Alrededor
de la mesa camilla que había en la salita de mi casa, se reunían
por aquellos años, en las tardes de domingo, mi madre y otras
mujeres amigas y vecinas. Y allí se contaban unas a otras viejas
historias de la huerta, del pueblo, de la capital…, historias que
conocían de buen oído, pues, como todos sabemos, estas «noticias»

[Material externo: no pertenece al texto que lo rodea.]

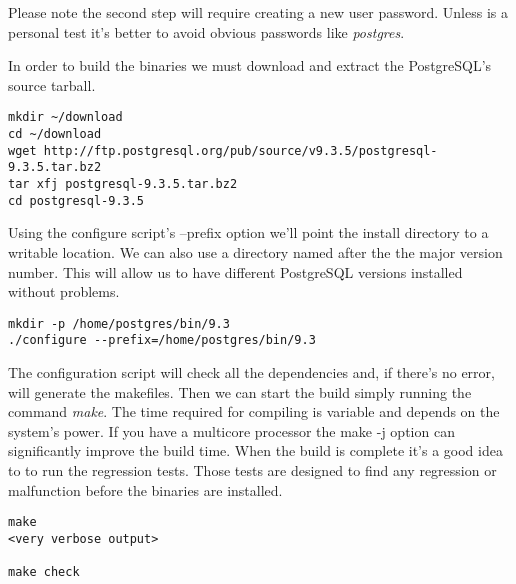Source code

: %
%

Please note the second step will require creating a new user password. Unless is a personal
test it's better to avoid obvious passwords like \textit{postgres}.\newline

In order to build the binaries we must download and extract the PostgreSQL's source tarball.

\begin{verbatim}
mkdir ~/download
cd ~/download
wget http://ftp.postgresql.org/pub/source/v9.3.5/postgresql-9.3.5.tar.bz2
tar xfj postgresql-9.3.5.tar.bz2
cd postgresql-9.3.5
\end{verbatim}


Using the configure script's --prefix option we'll point the install directory to a writable
location. We can also use a directory named after the the major version number. This will allow
us to have different PostgreSQL versions installed without problems.

\begin{verbatim}
mkdir -p /home/postgres/bin/9.3
./configure --prefix=/home/postgres/bin/9.3
\end{verbatim}

The configuration script will check all the dependencies and, if there's no error, will generate 
the makefiles. Then we can start the build simply running the command \textit{make}. The time
required for compiling is variable and depends on the system's power. If you have a multicore
processor the make -j option can significantly improve the build time. When the build is complete
it's a good idea to to run the regression tests. Those tests are designed to find any regression or
malfunction before the binaries are installed.

\begin{verbatim}
make
<very verbose output>

make check 

\end{verbatim}

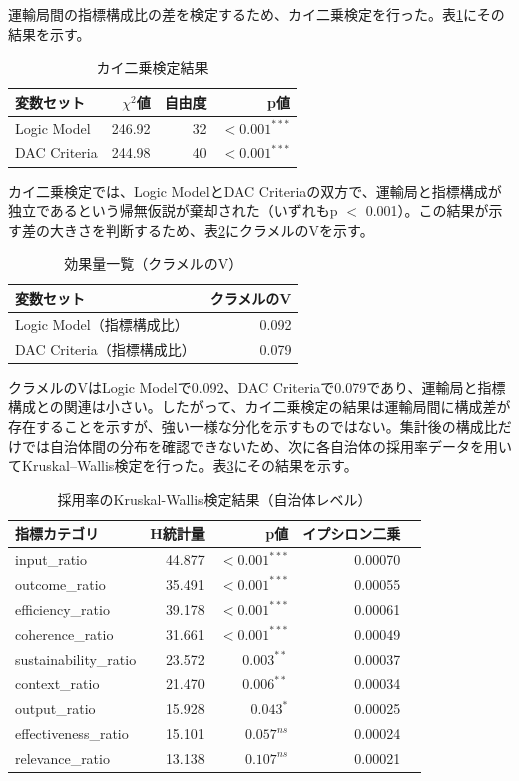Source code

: 運輸局間の指標構成比の差を検定するため、カイ二乗検定を行った。表\ref{tab:chi_square}にその結果を示す。

\begin{table}[htbp]
\caption{カイ二乗検定結果}
\label{tab:chi_square}
\centering
\begin{tabular}{lrrr}
\toprule
変数セット & $\chi^2$値 & 自由度 & p値 \\
\midrule
Logic Model & 246.92 & 32 & $<0.001^{***}$ \\
DAC Criteria & 244.98 & 40 & $<0.001^{***}$ \\
\bottomrule
\end{tabular}
\end{table}

カイ二乗検定では、Logic ModelとDAC Criteriaの双方で、運輸局と指標構成が独立であるという帰無仮説が棄却された（いずれもp $<$ 0.001）。この結果が示す差の大きさを判断するため、表\ref{tab:cramers_v}にクラメルのVを示す。

\begin{table}[htbp]
\caption{効果量一覧（クラメルのV）}
\label{tab:cramers_v}
\centering
\begin{tabular}{lr}
\toprule
変数セット & クラメルのV \\
\midrule
Logic Model（指標構成比） & 0.092 \\
DAC Criteria（指標構成比） & 0.079 \\
\bottomrule
\end{tabular}
\end{table}

クラメルのVはLogic Modelで0.092、DAC Criteriaで0.079であり、運輸局と指標構成との関連は小さい。したがって、カイ二乗検定の結果は運輸局間に構成差が存在することを示すが、強い一様な分化を示すものではない。集計後の構成比だけでは自治体間の分布を確認できないため、次に各自治体の採用率データを用いてKruskal--Wallis検定を行った。表\ref{tab:kruskal_wallis}にその結果を示す。

\begin{table}[htbp]
\caption{採用率のKruskal-Wallis検定結果（自治体レベル）}
\label{tab:kruskal_wallis}
\centering
\begin{tabular}{lrrrl}
\toprule
指標カテゴリ & H統計量 & p値 & イプシロン二乗 \\
\midrule
input\_ratio & 44.877 & $<0.001^{***}$ & 0.00070 \\
outcome\_ratio & 35.491 & $<0.001^{***}$ & 0.00055 \\
efficiency\_ratio & 39.178 & $<0.001^{***}$ & 0.00061 \\
coherence\_ratio & 31.661 & $<0.001^{***}$ & 0.00049 \\
sustainability\_ratio & 23.572 & $0.003^{**}$ & 0.00037 \\
context\_ratio & 21.470 & $0.006^{**}$ & 0.00034 \\
output\_ratio & 15.928 & $0.043^{*}$ & 0.00025 \\
effectiveness\_ratio & 15.101 & $0.057^{ns}$ & 0.00024 \\
relevance\_ratio & 13.138 & $0.107^{ns}$ & 0.00021 \\
\bottomrule
\end{tabular}
\end{table}

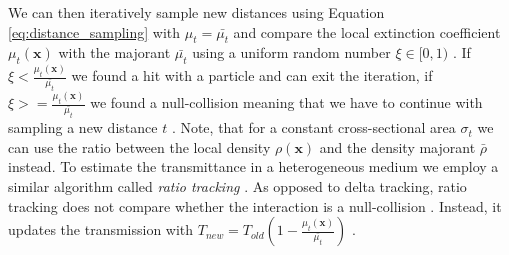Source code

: We can then iteratively sample new distances using Equation \ref{eq:distance_sampling} with $\mu_t=\bar{\mu_t}$ and compare the local extinction coefficient $\mu_t(\boldsymbol{x})$ with the majorant $\bar{\mu_t}$ using a uniform random number $\xi\in[0,1)$ \cite{spectral_and_decomposition_tracking}.
If $\xi<\frac{\mu_t(\boldsymbol{x})}{\bar{\mu_t}}$ we found a hit with a particle and can exit the iteration, if $\xi>=\frac{\mu_t(\boldsymbol{x})}{\bar{\mu_t}}$ we found a null-collision meaning that we have to continue with sampling a new distance $t$ \cite{spectral_and_decomposition_tracking}.
Note, that for a constant cross-sectional area $\sigma_t$ we can use the ratio between the local density $\rho(\boldsymbol{x})$ and the density majorant $\bar{\rho}$ instead.
To estimate the transmittance in a heterogeneous medium we employ a similar algorithm called \textit{ratio tracking} \cite{novak_ratio_tracking}.
As opposed to delta tracking, ratio tracking does not compare whether the interaction is a null-collision \cite{novak_ratio_tracking}.
Instead, it updates the transmission with $T_{new} = T_{old}(1 - \frac{\mu_t(\boldsymbol{x})}{\bar{\mu_t}})$ \cite{novak_ratio_tracking}.

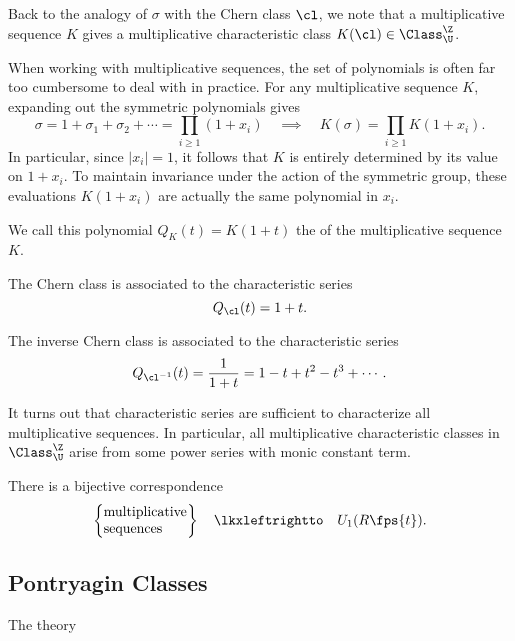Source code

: 	Back to the analogy of $\sigma$ with the Chern class $\cl$, we note that a multiplicative sequence $K$ gives a multiplicative characteristic class $K(\cl)\in \Class^\Z_\U$.
	
	When working with multiplicative sequences, the set of polynomials is often far too cumbersome to deal with in practice. For any multiplicative sequence $K$, 
	 expanding out the symmetric polynomials gives
	\[
			\sigma = 1+\sigma_1+\sigma_2+\cdots = \prod_{i\geq 1}(1+x_i)
			\quad\implies\quad
			K(\sigma) = \prod_{i\geq 1} K(1+x_i).
	\]
	In particular, since $|x_i|=1$, it follows that $K$ is entirely determined by its value on $1+x_i$. To maintain invariance under the action of the symmetric group, these evaluations $K(1+x_i)$ are actually the same polynomial in $x_i$. 

	\begin{definition} 
		We call this polynomial $Q_K(t)=K(1+t)$ the  of the multiplicative sequence $K$.
	\end{definition}


\begin{example}
	The Chern class is associated to the characteristic series 
	\[Q_\cl(t)=1+t.\]
\end{example}

\begin{example}
	The  inverse Chern class is associated to the characteristic series 
	\[Q_{\cl^{-1}}(t)=\frac{1}{1+t}=1-t+t^2-t^3+\cdots.\]
\end{example}

It turns out that characteristic series are sufficient to characterize all multiplicative sequences. In particular, all multiplicative characteristic classes in $\Class^\Z_\U$ arise from some power series with monic constant term.

\begin{theorem}
	There is a bijective correspondence 
	\[
		\left\{\parbox{6em}{multiplicative sequences}\right\}	\quad\lkxleftrightto\quad U_1(R\fps{t}).
	\]
\end{theorem}

\subsection{Pontryagin Classes}

The theory 

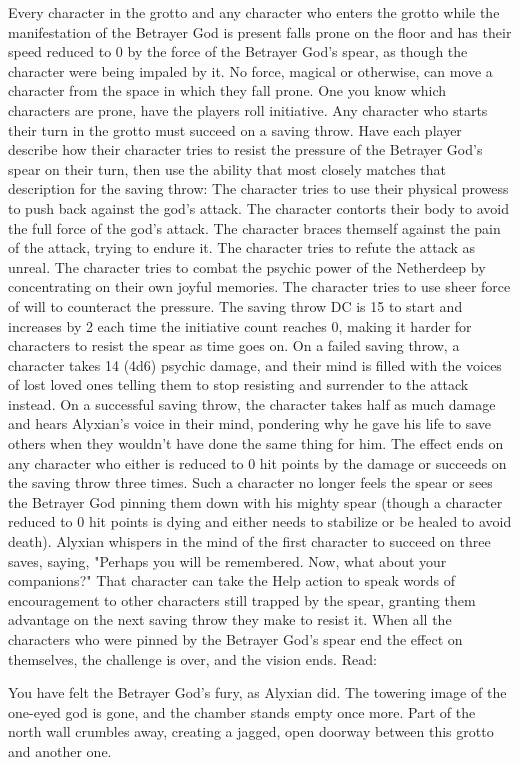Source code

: \documentclass[10pt,a4,twoside,twocolumn,openany,nodeprecatedcode]{dndbook}
\begin{document}
Every character in the grotto and any character who enters the grotto while the manifestation of the Betrayer God is present falls prone on the floor and has their speed reduced to 0 by the force of the Betrayer God's spear, as though the character were being impaled by it. No force, magical or otherwise, can move a character from the space in which they fall prone.
One you know which characters are prone, have the players roll initiative. Any character who starts their turn in the grotto must succeed on a saving throw. Have each player describe how their character tries to resist the pressure of the Betrayer God's spear on their turn, then use the ability that most closely matches that description for the saving throw:
{{The character tries to use their physical prowess to push back against the god's attack.}}
{{The character contorts their body to avoid the full force of the god's attack.}}
{{The character braces themself against the pain of the attack, trying to endure it.}}
{{The character tries to refute the attack as unreal.}}
{{The character tries to combat the psychic power of the Netherdeep by concentrating on their own joyful memories.}}
{{The character tries to use sheer force of will to counteract the pressure.}}
The saving throw DC is 15 to start and increases by 2 each time the initiative count reaches 0, making it harder for characters to resist the spear as time goes on. On a failed saving throw, a character takes 14 (4d6) psychic damage, and their mind is filled with the voices of lost loved ones telling them to stop resisting and surrender to the attack instead. On a successful saving throw, the character takes half as much damage and hears Alyxian's voice in their mind, pondering why he gave his life to save others when they wouldn't have done the same thing for him. The effect ends on any character who either is reduced to 0 hit points by the damage or succeeds on the saving throw three times. Such a character no longer feels the spear or sees the Betrayer God pinning them down with his mighty spear (though a character reduced to 0 hit points is dying and either needs to stabilize or be healed to avoid death).
Alyxian whispers in the mind of the first character to succeed on three saves, saying, "Perhaps you will be remembered. Now, what about your companions?" That character can take the Help action to speak words of encouragement to other characters still trapped by the spear, granting them advantage on the next saving throw they make to resist it.
When all the characters who were pinned by the Betrayer God's spear end the effect on themselves, the challenge is over, and the vision ends. Read:
\begin{DndReadAloud}{}
You have felt the Betrayer God's fury, as Alyxian did. The towering image of the one-eyed god is gone, and the chamber stands empty once more. Part of the north wall crumbles away, creating a jagged, open doorway between this grotto and another one.
\end{DndReadAloud}
\end{document}
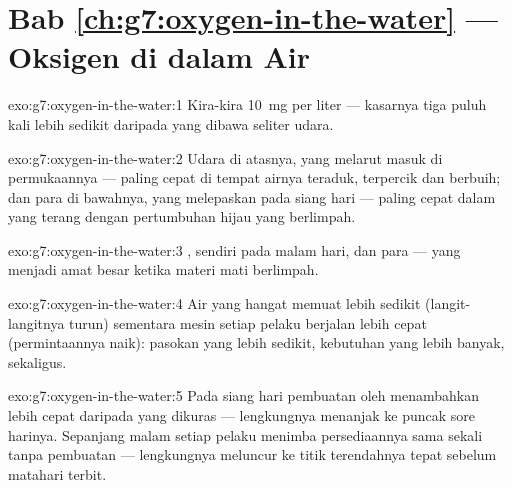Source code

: \section*{Bab \ref{ch:g7:oxygen-in-the-water} --- Oksigen di dalam Air}

\begin{solution}{exo:g7:oxygen-in-the-water:1}
Kira-kira \qty{10}{mg} per liter --- kasarnya tiga puluh kali lebih
sedikit daripada yang dibawa seliter udara.
\end{solution}

\begin{solution}{exo:g7:oxygen-in-the-water:2}
Udara di atasnya, yang melarut masuk di permukaannya --- paling cepat
di tempat airnya teraduk, terpercik dan berbuih; dan para  di
bawahnya, yang melepaskan  pada siang hari --- paling cepat
dalam  yang terang dengan pertumbuhan hijau yang berlimpah.
\end{solution}

\begin{solution}{exo:g7:oxygen-in-the-water:3}
 ,   sendiri pada malam hari, dan
 para  --- yang menjadi amat besar ketika materi
mati berlimpah.
\end{solution}

\begin{solution}{exo:g7:oxygen-in-the-water:4}
Air yang hangat memuat lebih sedikit  (langit-langitnya
turun) sementara mesin setiap pelaku  berjalan lebih cepat
(permintaannya naik): pasokan yang lebih sedikit, kebutuhan yang lebih
banyak, sekaligus.
\end{solution}

\begin{solution}{exo:g7:oxygen-in-the-water:5}
Pada siang hari pembuatan oleh  menambahkan  lebih
cepat daripada yang dikuras  --- lengkungnya menanjak ke
puncak sore harinya. Sepanjang malam setiap pelaku  menimba
persediaannya sama sekali tanpa pembuatan --- lengkungnya meluncur ke
titik terendahnya tepat sebelum matahari terbit.
\end{solution}

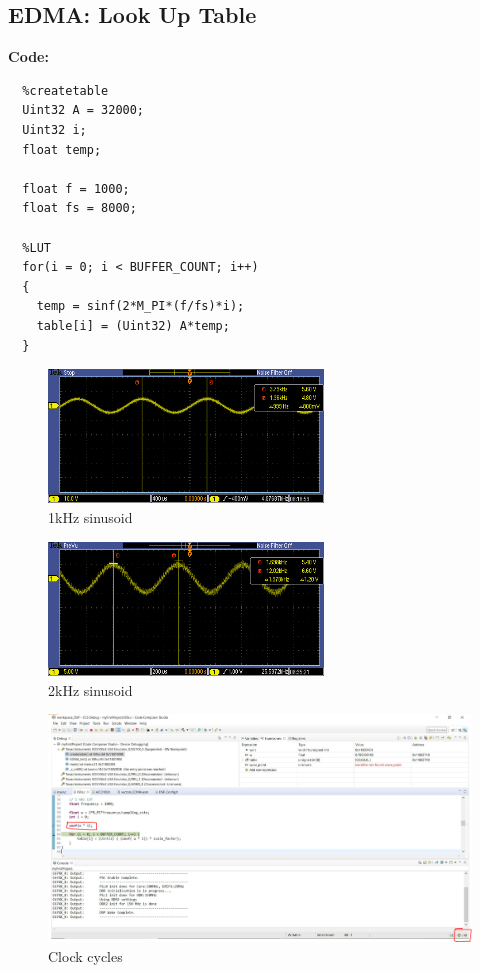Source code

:\documentclass{article}
\begin{document}
\clearpage
\subsection{EDMA: Look Up Table}

\textbf{Code:}

\begin{verbatim}
  %createtable
  Uint32 A = 32000;
  Uint32 i;
  float temp;

  float f = 1000;
  float fs = 8000;

  %LUT
  for(i = 0; i < BUFFER_COUNT; i++)
  {
    temp = sinf(2*M_PI*(f/fs)*i);
    table[i] = (Uint32) A*temp;
  }
\end{verbatim}

\begin{figure}[h]
  \begin{center}
    \includegraphics[width=0.65\textwidth]{img/one_khz_wave.PNG}
    \caption{1kHz sinusoid}
  \end{center}
\end{figure}

\begin{figure}[h]
  \begin{center}
    \includegraphics[width=0.65\textwidth]{img/two_khz_wave.PNG}
    \caption{2kHz sinusoid}
  \end{center}
\end{figure}

\begin{figure}[h]
  \begin{center}
    \includegraphics[width=1.0\textwidth]{img/clock_cycles_marker.PNG}
    \caption{Clock cycles}
  \end{center}
\end{figure}
\end{document}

se transmitían de boca a oreja.
Y yo
quedaba prendado y prendido de esos «cuentos» que tanto me atraían,
y prestaba mucha atención a estas conversaciones tan interesantes a
la vez que inquietantes para unos oídos tan tiernos y sensibles como
los míos. Incluso ahora no sabría decir si entonces me impactaba
más la historia misma, el tema, o me gustaba más la manera tan
intencionadamente misteriosa de contarlo.
Una de
las historias que más atraía mi atención era una leyenda huertana
que escuché muchas veces y que cada vez me impresionaba más,
dejándome un desagradable regusto amargo, un malestar que, por lo
menos la primera noche tras la escucha, y fueron unas cuantas, no me
dejaba dormir.
No recuerdo bien cuál de las mujeres de alrededor de la mesa era la
narradora de esta historia, creo que mi madre; lo que sí recuerdo es
que comenzaba diciendo, con aire de misterio detectivesco, que
gracias a Dios que se habían dado cuenta, y, como descifrando un
enigma, a continuación aclaraba que se habían dado cuenta por el
color ennegrecido de los labios del bebé y por la pérdida de peso
del mismo. Lo de los «labios negros» del niño era algo que me
intrigaba mucho, un asunto que despertaba mi imaginación visual y
hacía que orientara las orejas como verdaderas antenas parabólicas
en una conversación en la que con mucha intención se iba
postergando el desentrañamiento final.
Y por fin
llegaba la tan esperada explicación. El caso es que en plena huerta
murciana todas las noches una serpiente bajaba a succionar la leche
de los pechos de una madre que amamantaba a su bebé, una madre que,
confiada, medio adormecida, creía estar dando el pecho al niño que
tan suave y cariñosamente sujetaba entre sus brazos; de esta forma,
era la astuta culebra la que se aprovechaba de la leche materna, y
ponía su cola en la boca del niño para que este no denunciara con
su llanto la suplantación; por ello, con el tiempo, debido a la cola
de la serpiente, los labios del niño fueron cambiando a un color
sospechosamente oscuro, al tiempo que su peso no solo no aumentaba
—«no hacía peso», decía la hábil narradora—, sino, todo lo
contrario, disminuía.
Qué
desasosiego me provocaba el pensar que estaba expuesto a riesgos como
el que una culebra se me metiera una noche en la cama y... ¡qué
miedo!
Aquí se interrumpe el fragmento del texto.